Porque lo que hace el autor es vincular a su protagonista con dos personajes femeninos que no tienen nada de desencantados sino todo lo contrario. Y discuten con Larrañaga, lo interpelan, lo acusan y juzgan. Y el pobre Larrañaga se defiende como puede ante tanta practicidad femenina. De vez en cuando, el desasosiego quiere aparecer, pero Baroja escribe… como si no existiera, como si su novela se fuese escribiendo sola. Gran virtud de otros escritores como Chéjov o Tolstoy, que tal vez de no haber sido rusos también hubiesen sido olvidados.

Porque una de las razones del injusto olvido sobre Baroja es esa, no escribe de manera “trascendente”, o “profunda” sino que juega, hace cómplice al lector, al paisaje, a los lugares de Europa que el protagonista visita luego de conocer a una joven que busca desesperadamente a su padre. Y si bien la tragedia está, el autor no se regodea en ella. Y eso, para cierta parte de la inelligentzia que ordena y manda qué es lo que vale la pena leer y lo que no, no se puede perdonar. El escritor profundo también debe parecerlo, cada paso de sus personajes debe ser un sufrimiento que concluya en una frase para la Historia. Y Baroja no es así.

La otra razón es, por supuesto, la política. En el caso de Unamuno, demoraron décadas en perdonarle sus coqueteos con el franquismo, hasta que la anécdota de su enfrentamiento con el general Millán Astray, el que dijo “mueran los intelectuales”, lo redimió ante la mirada de los intelectuales de izquierda.

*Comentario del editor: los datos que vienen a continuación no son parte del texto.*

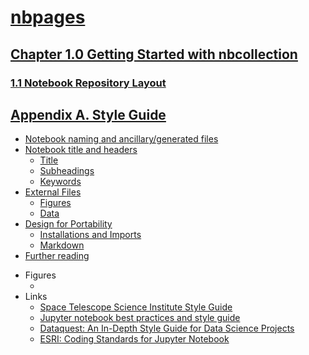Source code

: # [nbpages](http://jckantor.github.io/nbpages/)


## [Chapter 1.0 Getting Started with nbcollection](http://nbviewer.jupyter.org/github/jckantor/nbpages/blob/master/notebooks/01.00-Getting-Started-with-nbcollection.ipynb)

### [1.1 Notebook Repository Layout](http://nbviewer.jupyter.org/github/jckantor/nbpages/blob/master/notebooks/01.01-Notebook-Repository-Layout.ipynb)


## [Appendix A. Style Guide](http://nbviewer.jupyter.org/github/jckantor/nbpages/blob/master/notebooks/A.00-Style-Guide.ipynb)
- [Notebook naming and ancillary/generated files](http://nbviewer.jupyter.org/github/jckantor/nbpages/blob/master/notebooks/A.00-Style-Guide.ipynb#Notebook-naming-and-ancillary/generated-files)
- [Notebook title and headers](http://nbviewer.jupyter.org/github/jckantor/nbpages/blob/master/notebooks/A.00-Style-Guide.ipynb#Notebook-title-and-headers)
    - [Title](http://nbviewer.jupyter.org/github/jckantor/nbpages/blob/master/notebooks/A.00-Style-Guide.ipynb#Title)
    - [Subheadings](http://nbviewer.jupyter.org/github/jckantor/nbpages/blob/master/notebooks/A.00-Style-Guide.ipynb#Subheadings)
    - [Keywords](http://nbviewer.jupyter.org/github/jckantor/nbpages/blob/master/notebooks/A.00-Style-Guide.ipynb#Keywords)
- [External Files](http://nbviewer.jupyter.org/github/jckantor/nbpages/blob/master/notebooks/A.00-Style-Guide.ipynb#External-Files)
    - [Figures](http://nbviewer.jupyter.org/github/jckantor/nbpages/blob/master/notebooks/A.00-Style-Guide.ipynb#Figures)
    - [Data](http://nbviewer.jupyter.org/github/jckantor/nbpages/blob/master/notebooks/A.00-Style-Guide.ipynb#Data)
- [Design for Portability](http://nbviewer.jupyter.org/github/jckantor/nbpages/blob/master/notebooks/A.00-Style-Guide.ipynb#Design-for-Portability)
    - [Installations and Imports](http://nbviewer.jupyter.org/github/jckantor/nbpages/blob/master/notebooks/A.00-Style-Guide.ipynb#Installations-and-Imports)
    - [Markdown](http://nbviewer.jupyter.org/github/jckantor/nbpages/blob/master/notebooks/A.00-Style-Guide.ipynb#Markdown)
- [Further reading](http://nbviewer.jupyter.org/github/jckantor/nbpages/blob/master/notebooks/A.00-Style-Guide.ipynb#Further-reading)
* Figures
    - []()
* Links
    - [Space Telescope Science Institute Style Guide](https://github.com/spacetelescope/style-guides/blob/master/guides/jupyter-notebooks.md)
    - [Jupyter notebook best practices and style guide](https://github.com/chrisvoncsefalvay/jupyter-best-practices)
    - [Dataquest: An In-Depth Style Guide for Data Science Projects](https://www.dataquest.io/blog/data-science-project-style-guide/)
    - [ESRI: Coding Standards for Jupyter Notebook](https://www.esri.com/about/newsroom/arcuser/coding-standards-for-jupyter-notebook/)
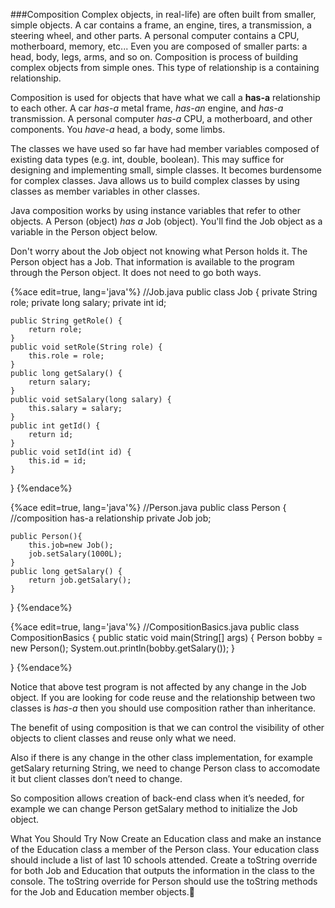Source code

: ###Composition
Complex objects, in real-life) are often built from smaller, simple objects. A car contains a frame, an engine, tires, a transmission, a steering wheel, and other parts. A personal computer contains a CPU, motherboard, memory, etc... Even you are composed of smaller parts: a head, body, legs, arms, and so on. Composition is process of building complex objects from simple ones. This type of relationship is a containing relationship.

Composition is used for objects that have what we call a **has-a** relationship to each other. A car *has-a* metal frame, *has-an* engine, and *has-a* transmission. A personal computer *has-a* CPU, a motherboard, and other components. You *have-a* head, a body, some limbs.

The classes we have used so far have had member variables composed of existing data types (e.g. int, double, boolean). This may suffice for designing and implementing small, simple classes. It becomes burdensome for complex classes. Java allows us to build complex classes by using classes as member variables in other classes.

Java composition works by using instance variables that refer to other objects. A Person (object) *has a* Job (object). You'll find the Job object as a variable in the Person object below.

Don't worry about the Job object not knowing what Person holds it. The Person object has a Job. That information is available to the program through the Person object. It does not need to go both ways.

{%ace edit=true, lang='java'%}
//Job.java
public class Job {
    private String role;
    private long salary;
    private int id;
         
    public String getRole() {
        return role;
    }
    public void setRole(String role) {
        this.role = role;
    }
    public long getSalary() {
        return salary;
    }
    public void setSalary(long salary) {
        this.salary = salary;
    }
    public int getId() {
        return id;
    }
    public void setId(int id) {
        this.id = id;
    }
}
{%endace%}

{%ace edit=true, lang='java'%}
//Person.java
public class Person {
    //composition has-a relationship
    private Job job;
    
    public Person(){
        this.job=new Job();
        job.setSalary(1000L);
    }
    public long getSalary() {
        return job.getSalary();
    }
}
{%endace%}

{%ace edit=true, lang='java'%}
//CompositionBasics.java
public class CompositionBasics {
    public static void main(String[] args) {
        Person bobby = new Person();
        System.out.println(bobby.getSalary());
    }

}
{%endace%}

Notice that above test program is not affected by any change in the Job object. If you are looking for code reuse and the relationship between two classes is *has-a* then you should use composition rather than inheritance.

The benefit of using composition is that we can control the visibility of other objects to client classes and reuse only what we need.

Also if there is any change in the other class implementation, for example getSalary returning String, we need to change Person class to accomodate it but client classes don’t need to change.

So composition allows creation of back-end class when it’s needed, for example we can change Person getSalary method to initialize the Job object.

What You Should Try Now
Create an Education class and make an instance of the Education class a member of the Person class. Your education class should include a list of last 10 schools attended.
Create a toString override for both Job and Education that outputs the information in the class to the console. The toString override for Person should use the toString methods for the Job and Education member objects.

Y si bien Baroja nunca fue franquista ni apoyó al régimen –incluso tuvo problemas con la censura–, tampoco lo enfrenó directamente. Su existencia vital e intelectual fue bastante apolítica. Sin discusiones con ningún titán de la derecha como Millán Astray. No tuvo ese sello para la posteridad, esa medalla política.

¿Nada que ver con la literatura? Por supuesto que no. Unamuno es genial con o sin enfrentamiento con nadie. Baroja lo es también sin necesidad de afiliarse a ningún “ismo”. Ni tampoco venderse como trascendente y profundo. Pero eso entra en el terreno del sentido común y eso no es común ni siquiera en los rectores de la cultura universal.